## PROVIDED DATA:
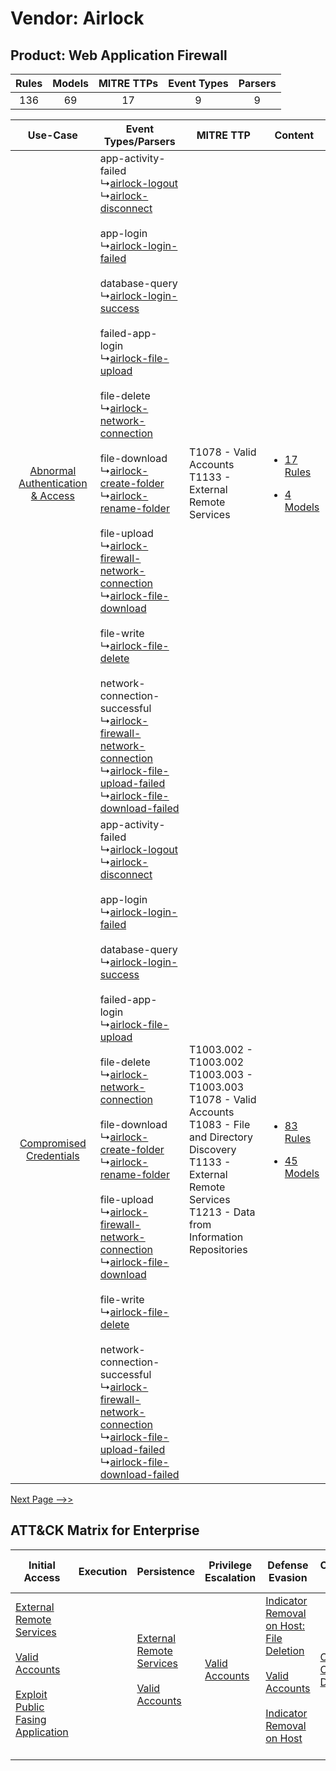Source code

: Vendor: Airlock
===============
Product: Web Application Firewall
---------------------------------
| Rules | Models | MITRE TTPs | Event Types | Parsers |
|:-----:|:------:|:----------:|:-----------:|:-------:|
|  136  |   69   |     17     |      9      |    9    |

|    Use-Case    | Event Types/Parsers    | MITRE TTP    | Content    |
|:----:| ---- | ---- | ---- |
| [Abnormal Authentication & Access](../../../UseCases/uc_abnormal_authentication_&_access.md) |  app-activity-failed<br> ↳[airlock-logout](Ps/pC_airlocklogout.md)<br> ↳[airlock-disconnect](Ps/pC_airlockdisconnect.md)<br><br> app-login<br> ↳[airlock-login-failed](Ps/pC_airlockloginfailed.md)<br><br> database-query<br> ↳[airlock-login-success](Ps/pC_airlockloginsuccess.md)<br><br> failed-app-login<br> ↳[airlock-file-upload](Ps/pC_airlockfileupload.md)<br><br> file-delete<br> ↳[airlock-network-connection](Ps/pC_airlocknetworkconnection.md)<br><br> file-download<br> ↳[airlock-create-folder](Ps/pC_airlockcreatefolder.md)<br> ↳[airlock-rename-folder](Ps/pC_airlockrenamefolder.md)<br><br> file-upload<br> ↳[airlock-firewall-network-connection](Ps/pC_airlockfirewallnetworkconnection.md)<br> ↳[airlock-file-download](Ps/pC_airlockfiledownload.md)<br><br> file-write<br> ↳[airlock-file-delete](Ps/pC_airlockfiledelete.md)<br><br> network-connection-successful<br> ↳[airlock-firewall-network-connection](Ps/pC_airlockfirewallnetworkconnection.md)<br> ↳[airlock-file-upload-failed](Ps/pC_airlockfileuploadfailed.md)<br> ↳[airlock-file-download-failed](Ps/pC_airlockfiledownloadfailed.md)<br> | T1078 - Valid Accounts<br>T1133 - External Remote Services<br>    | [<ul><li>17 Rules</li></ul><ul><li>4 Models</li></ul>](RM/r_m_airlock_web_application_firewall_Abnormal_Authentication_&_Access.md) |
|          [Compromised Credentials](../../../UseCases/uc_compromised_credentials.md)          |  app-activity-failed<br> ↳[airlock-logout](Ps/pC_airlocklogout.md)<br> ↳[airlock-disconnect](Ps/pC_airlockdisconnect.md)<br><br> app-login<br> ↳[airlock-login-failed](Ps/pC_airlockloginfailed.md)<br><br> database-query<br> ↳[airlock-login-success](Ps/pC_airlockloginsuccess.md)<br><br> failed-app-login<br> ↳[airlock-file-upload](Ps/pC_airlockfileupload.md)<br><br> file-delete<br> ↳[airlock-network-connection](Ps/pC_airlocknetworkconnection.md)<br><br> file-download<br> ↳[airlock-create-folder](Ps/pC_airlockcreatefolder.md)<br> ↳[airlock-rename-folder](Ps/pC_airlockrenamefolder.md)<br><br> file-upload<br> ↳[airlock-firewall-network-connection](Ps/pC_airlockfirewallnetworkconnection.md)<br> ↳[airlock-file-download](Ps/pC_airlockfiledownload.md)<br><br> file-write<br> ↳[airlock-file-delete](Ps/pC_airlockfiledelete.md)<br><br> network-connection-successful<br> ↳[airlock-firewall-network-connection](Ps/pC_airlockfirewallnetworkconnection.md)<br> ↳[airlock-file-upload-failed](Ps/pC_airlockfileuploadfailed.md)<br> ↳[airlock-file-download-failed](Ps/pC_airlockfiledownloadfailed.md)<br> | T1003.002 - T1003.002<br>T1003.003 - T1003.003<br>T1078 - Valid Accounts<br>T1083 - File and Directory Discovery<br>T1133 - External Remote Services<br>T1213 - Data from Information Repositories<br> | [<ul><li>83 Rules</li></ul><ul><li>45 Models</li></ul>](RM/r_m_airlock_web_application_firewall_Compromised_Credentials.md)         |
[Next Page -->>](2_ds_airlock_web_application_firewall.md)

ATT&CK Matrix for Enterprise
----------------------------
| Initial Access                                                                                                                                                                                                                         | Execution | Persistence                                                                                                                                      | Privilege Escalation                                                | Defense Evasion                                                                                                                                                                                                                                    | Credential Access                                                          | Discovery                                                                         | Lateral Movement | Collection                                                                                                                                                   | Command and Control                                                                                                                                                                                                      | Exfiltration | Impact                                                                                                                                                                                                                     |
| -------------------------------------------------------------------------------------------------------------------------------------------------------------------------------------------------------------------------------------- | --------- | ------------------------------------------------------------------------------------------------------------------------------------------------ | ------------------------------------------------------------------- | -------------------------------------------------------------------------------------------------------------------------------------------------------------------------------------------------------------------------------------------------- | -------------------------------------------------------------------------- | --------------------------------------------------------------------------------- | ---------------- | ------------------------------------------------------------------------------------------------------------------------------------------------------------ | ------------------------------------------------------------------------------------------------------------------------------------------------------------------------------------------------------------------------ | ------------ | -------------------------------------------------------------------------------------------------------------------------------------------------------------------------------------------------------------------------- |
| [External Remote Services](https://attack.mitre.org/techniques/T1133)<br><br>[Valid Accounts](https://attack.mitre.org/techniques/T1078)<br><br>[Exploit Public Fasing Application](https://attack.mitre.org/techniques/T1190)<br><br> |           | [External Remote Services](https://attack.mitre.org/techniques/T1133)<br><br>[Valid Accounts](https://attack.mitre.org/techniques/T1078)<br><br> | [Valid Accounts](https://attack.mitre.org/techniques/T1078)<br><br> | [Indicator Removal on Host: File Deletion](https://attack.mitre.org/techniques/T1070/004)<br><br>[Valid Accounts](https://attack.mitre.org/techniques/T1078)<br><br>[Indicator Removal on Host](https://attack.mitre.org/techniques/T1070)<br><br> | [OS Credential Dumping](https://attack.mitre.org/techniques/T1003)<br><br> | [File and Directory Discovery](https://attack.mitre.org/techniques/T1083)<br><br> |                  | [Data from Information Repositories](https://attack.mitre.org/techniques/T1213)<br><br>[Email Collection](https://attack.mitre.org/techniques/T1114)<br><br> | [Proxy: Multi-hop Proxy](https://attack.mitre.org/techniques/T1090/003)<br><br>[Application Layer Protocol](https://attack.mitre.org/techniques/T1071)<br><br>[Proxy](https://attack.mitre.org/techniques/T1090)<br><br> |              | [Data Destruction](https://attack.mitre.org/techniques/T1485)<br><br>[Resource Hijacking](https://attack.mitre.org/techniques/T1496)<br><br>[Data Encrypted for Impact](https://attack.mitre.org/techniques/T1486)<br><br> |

## EXERCISE DESCRIPTION:
Copy the listing above in full and exactly, but omit each picture that it holds.

## FINAL ANSWER:
Source code

: Vendor: Airlock
===============
Product: Web Application Firewall
---------------------------------
| Rules | Models | MITRE TTPs | Event Types | Parsers |
|:-----:|:------:|:----------:|:-----------:|:-------:|
|  136  |   69   |     17     |      9      |    9    |

|    Use-Case    | Event Types/Parsers    | MITRE TTP    | Content    |
|:----:| ---- | ---- | ---- |
| [Abnormal Authentication & Access](../../../UseCases/uc_abnormal_authentication_&_access.md) |  app-activity-failed<br> ↳[airlock-logout](Ps/pC_airlocklogout.md)<br> ↳[airlock-disconnect](Ps/pC_airlockdisconnect.md)<br><br> app-login<br> ↳[airlock-login-failed](Ps/pC_airlockloginfailed.md)<br><br> database-query<br> ↳[airlock-login-success](Ps/pC_airlockloginsuccess.md)<br><br> failed-app-login<br> ↳[airlock-file-upload](Ps/pC_airlockfileupload.md)<br><br> file-delete<br> ↳[airlock-network-connection](Ps/pC_airlocknetworkconnection.md)<br><br> file-download<br> ↳[airlock-create-folder](Ps/pC_airlockcreatefolder.md)<br> ↳[airlock-rename-folder](Ps/pC_airlockrenamefolder.md)<br><br> file-upload<br> ↳[airlock-firewall-network-connection](Ps/pC_airlockfirewallnetworkconnection.md)<br> ↳[airlock-file-download](Ps/pC_airlockfiledownload.md)<br><br> file-write<br> ↳[airlock-file-delete](Ps/pC_airlockfiledelete.md)<br><br> network-connection-successful<br> ↳[airlock-firewall-network-connection](Ps/pC_airlockfirewallnetworkconnection.md)<br> ↳[airlock-file-upload-failed](Ps/pC_airlockfileuploadfailed.md)<br> ↳[airlock-file-download-failed](Ps/pC_airlockfiledownloadfailed.md)<br> | T1078 - Valid Accounts<br>T1133 - External Remote Services<br>    | [<ul><li>17 Rules</li></ul><ul><li>4 Models</li></ul>](RM/r_m_airlock_web_application_firewall_Abnormal_Authentication_&_Access.md) |
|          [Compromised Credentials](../../../UseCases/uc_compromised_credentials.md)          |  app-activity-failed<br> ↳[airlock-logout](Ps/pC_airlocklogout.md)<br> ↳[airlock-disconnect](Ps/pC_airlockdisconnect.md)<br><br> app-login<br> ↳[airlock-login-failed](Ps/pC_airlockloginfailed.md)<br><br> database-query<br> ↳[airlock-login-success](Ps/pC_airlockloginsuccess.md)<br><br> failed-app-login<br> ↳[airlock-file-upload](Ps/pC_airlockfileupload.md)<br><br> file-delete<br> ↳[airlock-network-connection](Ps/pC_airlocknetworkconnection.md)<br><br> file-download<br> ↳[airlock-create-folder](Ps/pC_airlockcreatefolder.md)<br> ↳[airlock-rename-folder](Ps/pC_airlockrenamefolder.md)<br><br> file-upload<br> ↳[airlock-firewall-network-connection](Ps/pC_airlockfirewallnetworkconnection.md)<br> ↳[airlock-file-download](Ps/pC_airlockfiledownload.md)<br><br> file-write<br> ↳[airlock-file-delete](Ps/pC_airlockfiledelete.md)<br><br> network-connection-successful<br> ↳[airlock-firewall-network-connection](Ps/pC_airlockfirewallnetworkconnection.md)<br> ↳[airlock-file-upload-failed](Ps/pC_airlockfileuploadfailed.md)<br> ↳[airlock-file-download-failed](Ps/pC_airlockfiledownloadfailed.md)<br> | T1003.002 - T1003.002<br>T1003.003 - T1003.003<br>T1078 - Valid Accounts<br>T1083 - File and Directory Discovery<br>T1133 - External Remote Services<br>T1213 - Data from Information Repositories<br> | [<ul><li>83 Rules</li></ul><ul><li>45 Models</li></ul>](RM/r_m_airlock_web_application_firewall_Compromised_Credentials.md)         |
[Next Page -->>](2_ds_airlock_web_application_firewall.md)

ATT&CK Matrix for Enterprise
----------------------------
| Initial Access                                                                                                                                                                                                                         | Execution | Persistence                                                                                                                                      | Privilege Escalation                                                | Defense Evasion                                                                                                                                                                                                                                    | Credential Access                                                          | Discovery                                                                         | Lateral Movement | Collection                                                                                                                                                   | Command and Control                                                                                                                                                                                                      | Exfiltration | Impact                                                                                                                                                                                                                     |
| -------------------------------------------------------------------------------------------------------------------------------------------------------------------------------------------------------------------------------------- | --------- | ------------------------------------------------------------------------------------------------------------------------------------------------ | ------------------------------------------------------------------- | -------------------------------------------------------------------------------------------------------------------------------------------------------------------------------------------------------------------------------------------------- | -------------------------------------------------------------------------- | --------------------------------------------------------------------------------- | ---------------- | ------------------------------------------------------------------------------------------------------------------------------------------------------------ | ------------------------------------------------------------------------------------------------------------------------------------------------------------------------------------------------------------------------ | ------------ | -------------------------------------------------------------------------------------------------------------------------------------------------------------------------------------------------------------------------- |
| [External Remote Services](https://attack.mitre.org/techniques/T1133)<br><br>[Valid Accounts](https://attack.mitre.org/techniques/T1078)<br><br>[Exploit Public Fasing Application](https://attack.mitre.org/techniques/T1190)<br><br> |           | [External Remote Services](https://attack.mitre.org/techniques/T1133)<br><br>[Valid Accounts](https://attack.mitre.org/techniques/T1078)<br><br> | [Valid Accounts](https://attack.mitre.org/techniques/T1078)<br><br> | [Indicator Removal on Host: File Deletion](https://attack.mitre.org/techniques/T1070/004)<br><br>[Valid Accounts](https://attack.mitre.org/techniques/T1078)<br><br>[Indicator Removal on Host](https://attack.mitre.org/techniques/T1070)<br><br> | [OS Credential Dumping](https://attack.mitre.org/techniques/T1003)<br><br> | [File and Directory Discovery](https://attack.mitre.org/techniques/T1083)<br><br> |                  | [Data from Information Repositories](https://attack.mitre.org/techniques/T1213)<br><br>[Email Collection](https://attack.mitre.org/techniques/T1114)<br><br> | [Proxy: Multi-hop Proxy](https://attack.mitre.org/techniques/T1090/003)<br><br>[Application Layer Protocol](https://attack.mitre.org/techniques/T1071)<br><br>[Proxy](https://attack.mitre.org/techniques/T1090)<br><br> |              | [Data Destruction](https://attack.mitre.org/techniques/T1485)<br><br>[Resource Hijacking](https://attack.mitre.org/techniques/T1496)<br><br>[Data Encrypted for Impact](https://attack.mitre.org/techniques/T1486)<br><br> |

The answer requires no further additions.